──────── Exercise materials ────────

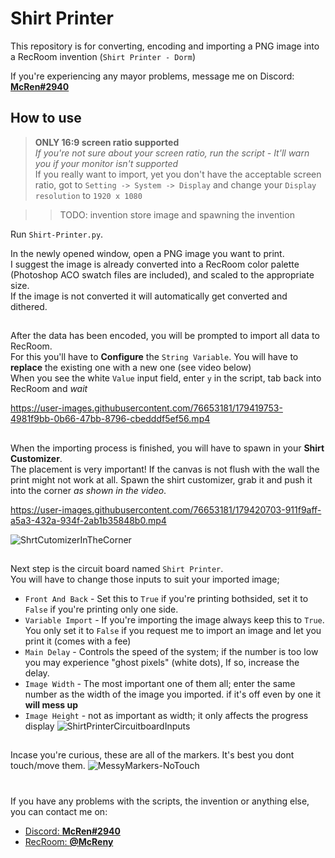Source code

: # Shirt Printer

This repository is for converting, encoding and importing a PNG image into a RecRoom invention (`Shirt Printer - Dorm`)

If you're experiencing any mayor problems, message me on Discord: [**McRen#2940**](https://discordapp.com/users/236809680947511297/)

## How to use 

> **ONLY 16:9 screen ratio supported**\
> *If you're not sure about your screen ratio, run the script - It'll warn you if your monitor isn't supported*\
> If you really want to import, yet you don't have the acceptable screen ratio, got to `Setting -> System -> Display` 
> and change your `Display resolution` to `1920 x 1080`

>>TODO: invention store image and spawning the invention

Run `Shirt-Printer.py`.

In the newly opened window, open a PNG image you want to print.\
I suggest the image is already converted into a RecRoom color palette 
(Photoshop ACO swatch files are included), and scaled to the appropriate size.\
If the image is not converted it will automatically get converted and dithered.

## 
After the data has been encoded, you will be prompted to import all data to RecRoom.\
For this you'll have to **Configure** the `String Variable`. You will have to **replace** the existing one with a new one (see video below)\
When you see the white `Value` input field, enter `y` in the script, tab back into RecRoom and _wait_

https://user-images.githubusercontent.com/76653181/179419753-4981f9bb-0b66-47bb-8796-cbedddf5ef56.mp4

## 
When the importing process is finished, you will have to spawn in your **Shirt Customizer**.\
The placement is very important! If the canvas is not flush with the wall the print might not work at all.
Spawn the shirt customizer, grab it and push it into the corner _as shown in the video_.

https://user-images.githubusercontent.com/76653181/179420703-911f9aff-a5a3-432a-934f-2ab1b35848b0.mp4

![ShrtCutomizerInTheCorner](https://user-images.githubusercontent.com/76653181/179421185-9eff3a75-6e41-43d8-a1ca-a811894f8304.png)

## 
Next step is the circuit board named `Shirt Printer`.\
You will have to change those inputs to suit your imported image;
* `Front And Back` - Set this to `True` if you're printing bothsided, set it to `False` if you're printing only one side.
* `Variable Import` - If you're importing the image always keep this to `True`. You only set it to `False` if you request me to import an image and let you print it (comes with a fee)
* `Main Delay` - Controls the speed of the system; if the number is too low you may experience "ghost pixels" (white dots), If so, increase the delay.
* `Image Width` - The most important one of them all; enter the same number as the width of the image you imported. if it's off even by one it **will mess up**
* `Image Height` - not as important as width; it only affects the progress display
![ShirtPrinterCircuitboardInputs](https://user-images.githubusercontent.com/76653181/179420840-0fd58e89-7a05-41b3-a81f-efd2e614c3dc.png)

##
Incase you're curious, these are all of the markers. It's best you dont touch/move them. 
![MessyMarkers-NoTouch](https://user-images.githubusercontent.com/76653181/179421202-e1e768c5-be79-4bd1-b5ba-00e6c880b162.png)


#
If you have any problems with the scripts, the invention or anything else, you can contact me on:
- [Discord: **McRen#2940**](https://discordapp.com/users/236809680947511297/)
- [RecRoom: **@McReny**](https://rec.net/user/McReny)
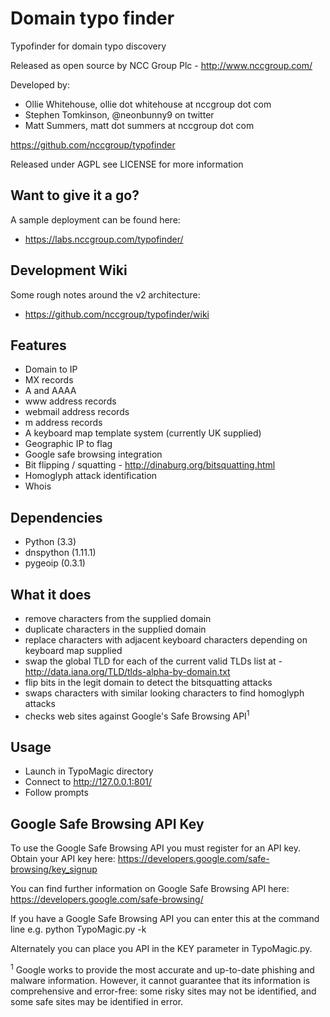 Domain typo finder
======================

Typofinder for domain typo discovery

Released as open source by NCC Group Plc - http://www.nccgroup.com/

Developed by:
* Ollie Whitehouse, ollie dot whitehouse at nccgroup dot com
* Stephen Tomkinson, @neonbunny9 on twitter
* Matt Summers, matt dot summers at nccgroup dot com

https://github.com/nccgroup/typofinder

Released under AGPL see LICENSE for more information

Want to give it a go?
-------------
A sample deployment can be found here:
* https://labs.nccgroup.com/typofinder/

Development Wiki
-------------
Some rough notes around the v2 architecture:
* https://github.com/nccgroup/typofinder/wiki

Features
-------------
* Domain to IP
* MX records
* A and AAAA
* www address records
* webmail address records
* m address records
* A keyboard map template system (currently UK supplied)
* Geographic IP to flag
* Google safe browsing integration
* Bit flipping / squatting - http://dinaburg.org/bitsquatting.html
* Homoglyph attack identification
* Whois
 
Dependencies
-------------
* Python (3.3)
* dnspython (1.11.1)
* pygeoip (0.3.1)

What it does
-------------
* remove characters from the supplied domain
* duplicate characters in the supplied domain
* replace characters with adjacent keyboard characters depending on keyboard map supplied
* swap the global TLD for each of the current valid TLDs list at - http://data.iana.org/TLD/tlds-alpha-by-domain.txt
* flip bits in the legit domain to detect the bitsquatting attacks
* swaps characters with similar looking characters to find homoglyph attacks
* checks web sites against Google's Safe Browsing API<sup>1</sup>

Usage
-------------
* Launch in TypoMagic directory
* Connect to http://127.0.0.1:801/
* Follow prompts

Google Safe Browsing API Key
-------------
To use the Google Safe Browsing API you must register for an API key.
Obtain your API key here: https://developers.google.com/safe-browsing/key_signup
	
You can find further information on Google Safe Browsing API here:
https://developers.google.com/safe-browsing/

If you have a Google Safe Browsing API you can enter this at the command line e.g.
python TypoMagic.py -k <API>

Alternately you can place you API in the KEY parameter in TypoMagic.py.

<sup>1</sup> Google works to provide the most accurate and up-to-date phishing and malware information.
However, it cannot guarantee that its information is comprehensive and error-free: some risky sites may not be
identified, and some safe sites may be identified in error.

────────
──────── Exercise materials ────────

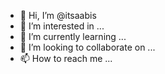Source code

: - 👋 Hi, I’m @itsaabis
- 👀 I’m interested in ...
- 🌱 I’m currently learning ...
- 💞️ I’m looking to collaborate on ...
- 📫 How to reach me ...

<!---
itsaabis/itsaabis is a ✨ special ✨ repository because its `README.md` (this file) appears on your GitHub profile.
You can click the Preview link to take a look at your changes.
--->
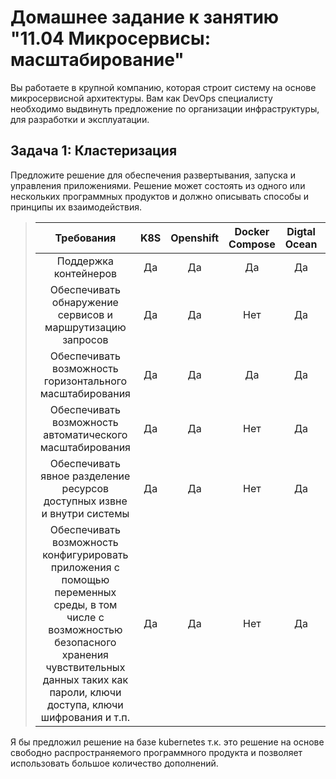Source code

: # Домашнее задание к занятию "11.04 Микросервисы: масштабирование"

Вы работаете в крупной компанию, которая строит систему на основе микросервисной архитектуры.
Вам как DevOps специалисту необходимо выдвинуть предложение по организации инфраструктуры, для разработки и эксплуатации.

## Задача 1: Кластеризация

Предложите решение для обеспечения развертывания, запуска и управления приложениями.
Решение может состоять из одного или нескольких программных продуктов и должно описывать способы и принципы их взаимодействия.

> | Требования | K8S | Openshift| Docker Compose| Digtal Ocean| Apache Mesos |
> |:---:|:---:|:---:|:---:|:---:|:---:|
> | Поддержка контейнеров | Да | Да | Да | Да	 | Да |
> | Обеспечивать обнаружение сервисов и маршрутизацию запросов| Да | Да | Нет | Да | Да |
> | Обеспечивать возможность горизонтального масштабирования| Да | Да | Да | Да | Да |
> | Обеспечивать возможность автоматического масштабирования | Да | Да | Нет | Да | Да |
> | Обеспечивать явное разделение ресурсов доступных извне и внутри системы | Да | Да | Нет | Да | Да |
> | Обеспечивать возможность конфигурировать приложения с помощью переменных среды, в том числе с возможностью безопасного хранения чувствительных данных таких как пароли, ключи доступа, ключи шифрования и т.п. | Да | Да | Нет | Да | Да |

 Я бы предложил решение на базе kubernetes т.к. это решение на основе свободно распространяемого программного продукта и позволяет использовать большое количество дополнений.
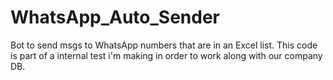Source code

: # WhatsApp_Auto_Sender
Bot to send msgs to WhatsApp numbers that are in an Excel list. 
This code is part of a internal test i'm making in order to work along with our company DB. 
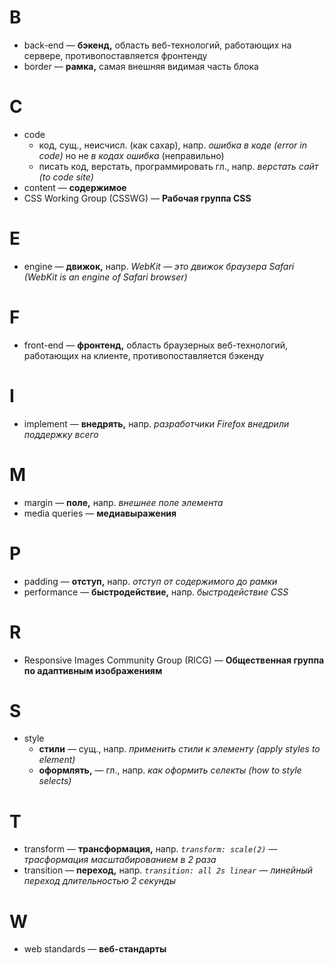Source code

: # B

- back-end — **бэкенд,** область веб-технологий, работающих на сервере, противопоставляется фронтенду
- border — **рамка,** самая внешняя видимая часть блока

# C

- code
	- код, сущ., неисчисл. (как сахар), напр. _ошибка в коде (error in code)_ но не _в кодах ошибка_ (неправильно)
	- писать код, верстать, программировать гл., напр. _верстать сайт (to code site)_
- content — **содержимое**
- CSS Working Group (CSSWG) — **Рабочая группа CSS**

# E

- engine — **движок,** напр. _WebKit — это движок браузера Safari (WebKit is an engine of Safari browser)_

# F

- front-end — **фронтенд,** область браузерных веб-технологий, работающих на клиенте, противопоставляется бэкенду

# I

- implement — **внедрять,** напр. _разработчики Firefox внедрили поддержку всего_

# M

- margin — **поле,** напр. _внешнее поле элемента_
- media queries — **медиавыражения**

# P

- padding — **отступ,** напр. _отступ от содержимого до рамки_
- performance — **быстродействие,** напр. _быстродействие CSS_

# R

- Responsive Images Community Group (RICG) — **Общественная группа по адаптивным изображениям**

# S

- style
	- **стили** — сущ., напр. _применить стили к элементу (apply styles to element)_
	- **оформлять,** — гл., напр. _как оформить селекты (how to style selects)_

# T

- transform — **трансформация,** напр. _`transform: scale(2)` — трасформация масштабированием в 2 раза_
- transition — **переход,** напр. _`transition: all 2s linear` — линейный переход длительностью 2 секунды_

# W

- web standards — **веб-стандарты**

────────

- _Work task_:
Of the records above, print only the lines from the one containing "Spawn the shirt" through the one containing "Tomkinson, @neonbunny9 on twitter", inclusive and unaltered, leaving out pictures.

- _Your response_:
Spawn the shirt customizer, grab it and push it into the corner _as shown in the video_.

https://user-images.githubusercontent.com/76653181/179420703-911f9aff-a5a3-432a-934f-2ab1b35848b0.mp4

![ShrtCutomizerInTheCorner](https://user-images.githubusercontent.com/76653181/179421185-9eff3a75-6e41-43d8-a1ca-a811894f8304.png)

## 
Next step is the circuit board named `Shirt Printer`.\
You will have to change those inputs to suit your imported image;
* `Front And Back` - Set this to `True` if you're printing bothsided, set it to `False` if you're printing only one side.
* `Variable Import` - If you're importing the image always keep this to `True`. You only set it to `False` if you request me to import an image and let you print it (comes with a fee)
* `Main Delay` - Controls the speed of the system; if the number is too low you may experience "ghost pixels" (white dots), If so, increase the delay.
* `Image Width` - The most important one of them all; enter the same number as the width of the image you imported. if it's off even by one it **will mess up**
* `Image Height` - not as important as width; it only affects the progress display
![ShirtPrinterCircuitboardInputs](https://user-images.githubusercontent.com/76653181/179420840-0fd58e89-7a05-41b3-a81f-efd2e614c3dc.png)

##
Incase you're curious, these are all of the markers. It's best you dont touch/move them. 
![MessyMarkers-NoTouch](https://user-images.githubusercontent.com/76653181/179421202-e1e768c5-be79-4bd1-b5ba-00e6c880b162.png)


#
If you have any problems with the scripts, the invention or anything else, you can contact me on:
- [Discord: **McRen#2940**](https://discordapp.com/users/236809680947511297/)
- [RecRoom: **@McReny**](https://rec.net/user/McReny)
 Domain typo finder
======================

Typofinder for domain typo discovery

Released as open source by NCC Group Plc - http://www.nccgroup.com/

Developed by:
* Ollie Whitehouse, ollie dot whitehouse at nccgroup dot com
* Stephen Tomkinson, @neonbunny9 on twitter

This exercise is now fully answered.